Aurelius also has siblings. Flavian is our framework for WordPress work, and it grew out of the same instinct toward specialized agents that I described in my post on the two-agent workflow I use for WordPress. Nerva handles API and backend work, and Claudius is the chat widget framework, the same one powering the assistant on this very site. Each one applies the same philosophy to a different domain. And when the job is a full-stack product rather than a marketing site, the lessons carry over directly from builds like the Bridleway marketplace case study, where careful, tested architecture mattered far more than raw speed.
The design-to-code agents earn their keep on the fiddly real-world problems too. Anyone who has fought with platform quirks knows the work isn't just generating components; it's handling the edge cases, like the kind of API limitation I documented in my Webflow Designer API alt text workaround.
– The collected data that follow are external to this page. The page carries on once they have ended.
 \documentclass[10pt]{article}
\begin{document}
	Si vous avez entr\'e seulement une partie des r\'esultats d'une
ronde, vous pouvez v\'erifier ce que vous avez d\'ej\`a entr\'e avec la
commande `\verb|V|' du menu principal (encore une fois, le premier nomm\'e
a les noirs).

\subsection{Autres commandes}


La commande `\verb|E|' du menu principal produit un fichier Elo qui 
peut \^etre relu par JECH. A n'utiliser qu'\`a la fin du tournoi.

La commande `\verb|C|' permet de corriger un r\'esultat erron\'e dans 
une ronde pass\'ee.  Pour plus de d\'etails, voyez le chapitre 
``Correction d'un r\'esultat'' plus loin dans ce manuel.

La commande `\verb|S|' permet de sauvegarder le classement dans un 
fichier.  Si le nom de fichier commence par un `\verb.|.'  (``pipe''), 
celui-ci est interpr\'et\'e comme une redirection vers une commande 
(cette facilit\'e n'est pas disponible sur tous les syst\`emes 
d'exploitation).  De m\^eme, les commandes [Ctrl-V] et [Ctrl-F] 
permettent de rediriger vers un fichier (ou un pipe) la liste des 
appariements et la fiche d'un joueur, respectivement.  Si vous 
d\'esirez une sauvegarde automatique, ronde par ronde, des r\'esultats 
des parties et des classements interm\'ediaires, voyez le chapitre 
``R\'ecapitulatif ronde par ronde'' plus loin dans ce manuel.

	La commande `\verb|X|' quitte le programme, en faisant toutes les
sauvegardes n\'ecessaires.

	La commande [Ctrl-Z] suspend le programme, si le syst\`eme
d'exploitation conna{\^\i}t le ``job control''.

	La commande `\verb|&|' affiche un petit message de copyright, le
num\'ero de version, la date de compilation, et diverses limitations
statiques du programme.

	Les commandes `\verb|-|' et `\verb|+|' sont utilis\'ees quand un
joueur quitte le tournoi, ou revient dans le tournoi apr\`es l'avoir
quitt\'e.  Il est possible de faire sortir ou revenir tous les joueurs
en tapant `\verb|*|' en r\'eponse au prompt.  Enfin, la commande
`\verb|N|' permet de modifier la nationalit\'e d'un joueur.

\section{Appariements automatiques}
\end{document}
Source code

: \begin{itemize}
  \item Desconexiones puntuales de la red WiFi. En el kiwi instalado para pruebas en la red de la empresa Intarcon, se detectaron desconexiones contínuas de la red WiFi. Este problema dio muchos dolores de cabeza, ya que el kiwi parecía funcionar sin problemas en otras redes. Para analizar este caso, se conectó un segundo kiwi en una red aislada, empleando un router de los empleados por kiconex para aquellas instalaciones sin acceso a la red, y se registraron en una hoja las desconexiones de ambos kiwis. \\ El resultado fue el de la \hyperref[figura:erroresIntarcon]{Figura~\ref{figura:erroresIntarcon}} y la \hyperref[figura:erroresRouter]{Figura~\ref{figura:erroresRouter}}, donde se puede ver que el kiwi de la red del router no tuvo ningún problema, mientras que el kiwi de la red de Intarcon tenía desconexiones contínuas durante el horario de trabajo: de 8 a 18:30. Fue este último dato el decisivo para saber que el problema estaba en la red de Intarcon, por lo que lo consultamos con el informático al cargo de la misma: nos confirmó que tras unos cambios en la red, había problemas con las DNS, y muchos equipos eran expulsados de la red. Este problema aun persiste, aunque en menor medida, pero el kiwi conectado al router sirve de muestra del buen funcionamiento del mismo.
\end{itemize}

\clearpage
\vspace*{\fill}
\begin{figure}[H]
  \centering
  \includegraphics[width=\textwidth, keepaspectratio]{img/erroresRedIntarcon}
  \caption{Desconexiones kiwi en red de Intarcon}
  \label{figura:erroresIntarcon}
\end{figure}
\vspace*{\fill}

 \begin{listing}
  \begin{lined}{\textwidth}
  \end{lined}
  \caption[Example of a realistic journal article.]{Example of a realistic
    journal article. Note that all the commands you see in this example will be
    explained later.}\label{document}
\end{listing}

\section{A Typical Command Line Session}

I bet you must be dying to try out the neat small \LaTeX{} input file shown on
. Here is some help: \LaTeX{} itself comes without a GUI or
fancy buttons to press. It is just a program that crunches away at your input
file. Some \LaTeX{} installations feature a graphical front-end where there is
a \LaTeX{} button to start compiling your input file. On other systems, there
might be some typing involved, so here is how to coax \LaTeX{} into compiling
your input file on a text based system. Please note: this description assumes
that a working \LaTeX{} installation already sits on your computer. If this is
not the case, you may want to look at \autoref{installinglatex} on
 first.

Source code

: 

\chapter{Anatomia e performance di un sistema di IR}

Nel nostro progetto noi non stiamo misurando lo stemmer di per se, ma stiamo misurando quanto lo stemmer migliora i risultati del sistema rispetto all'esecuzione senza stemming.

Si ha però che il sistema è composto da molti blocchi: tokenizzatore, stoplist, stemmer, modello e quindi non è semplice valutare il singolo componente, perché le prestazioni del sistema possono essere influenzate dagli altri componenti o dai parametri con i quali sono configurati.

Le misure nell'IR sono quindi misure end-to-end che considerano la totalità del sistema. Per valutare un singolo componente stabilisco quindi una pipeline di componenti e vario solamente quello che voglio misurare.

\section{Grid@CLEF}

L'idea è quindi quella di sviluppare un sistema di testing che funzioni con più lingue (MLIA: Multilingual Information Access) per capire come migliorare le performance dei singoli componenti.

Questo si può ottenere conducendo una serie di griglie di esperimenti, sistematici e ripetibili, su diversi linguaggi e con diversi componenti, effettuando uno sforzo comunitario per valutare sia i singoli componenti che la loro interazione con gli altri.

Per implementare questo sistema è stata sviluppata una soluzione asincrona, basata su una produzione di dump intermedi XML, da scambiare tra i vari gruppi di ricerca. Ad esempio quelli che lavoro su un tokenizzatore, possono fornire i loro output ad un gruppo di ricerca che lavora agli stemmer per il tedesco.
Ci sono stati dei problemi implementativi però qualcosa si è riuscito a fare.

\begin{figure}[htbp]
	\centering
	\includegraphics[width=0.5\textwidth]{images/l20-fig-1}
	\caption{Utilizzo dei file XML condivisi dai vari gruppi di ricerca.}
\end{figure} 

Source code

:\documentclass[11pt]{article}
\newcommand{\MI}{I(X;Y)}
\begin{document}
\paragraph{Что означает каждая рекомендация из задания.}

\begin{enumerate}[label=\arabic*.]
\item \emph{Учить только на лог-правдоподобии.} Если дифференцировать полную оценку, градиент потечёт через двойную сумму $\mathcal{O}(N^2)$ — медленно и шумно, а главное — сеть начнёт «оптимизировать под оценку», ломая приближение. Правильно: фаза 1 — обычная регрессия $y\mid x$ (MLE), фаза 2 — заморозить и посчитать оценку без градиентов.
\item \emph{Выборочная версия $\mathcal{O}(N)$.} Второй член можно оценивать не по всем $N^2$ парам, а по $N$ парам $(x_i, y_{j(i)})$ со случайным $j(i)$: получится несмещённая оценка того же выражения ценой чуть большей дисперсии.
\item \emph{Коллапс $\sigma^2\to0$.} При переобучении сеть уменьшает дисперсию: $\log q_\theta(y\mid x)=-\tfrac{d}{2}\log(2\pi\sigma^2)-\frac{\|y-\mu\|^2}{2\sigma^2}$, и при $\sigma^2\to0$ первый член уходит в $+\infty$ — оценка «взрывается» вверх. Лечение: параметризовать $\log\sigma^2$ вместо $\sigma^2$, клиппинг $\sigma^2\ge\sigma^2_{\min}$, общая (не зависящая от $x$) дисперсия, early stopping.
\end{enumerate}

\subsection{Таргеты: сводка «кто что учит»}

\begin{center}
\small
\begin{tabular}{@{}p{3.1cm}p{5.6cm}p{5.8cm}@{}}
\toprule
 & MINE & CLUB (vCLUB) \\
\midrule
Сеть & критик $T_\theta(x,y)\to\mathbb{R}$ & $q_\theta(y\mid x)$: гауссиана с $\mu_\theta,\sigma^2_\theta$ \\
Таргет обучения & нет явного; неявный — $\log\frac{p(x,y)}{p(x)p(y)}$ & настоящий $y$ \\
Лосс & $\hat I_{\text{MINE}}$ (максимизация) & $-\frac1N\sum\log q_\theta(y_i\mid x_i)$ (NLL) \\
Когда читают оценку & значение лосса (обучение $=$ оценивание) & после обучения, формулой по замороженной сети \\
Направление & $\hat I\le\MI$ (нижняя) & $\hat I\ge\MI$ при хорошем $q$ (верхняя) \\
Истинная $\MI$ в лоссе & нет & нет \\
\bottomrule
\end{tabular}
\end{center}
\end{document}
Agents that specialize are simply better at carrying that kind of context than one model juggling everything at once.
Where This Fits at PMDS
Aurelius is the engine behind how PMDS ships. It's not a product I'm selling you; it's the framework that lets a one-person studio deliver work that holds up to the standards a much larger team would apply. If you're a developer who wants to look under the hood, the code is on the Aurelius GitHub repo.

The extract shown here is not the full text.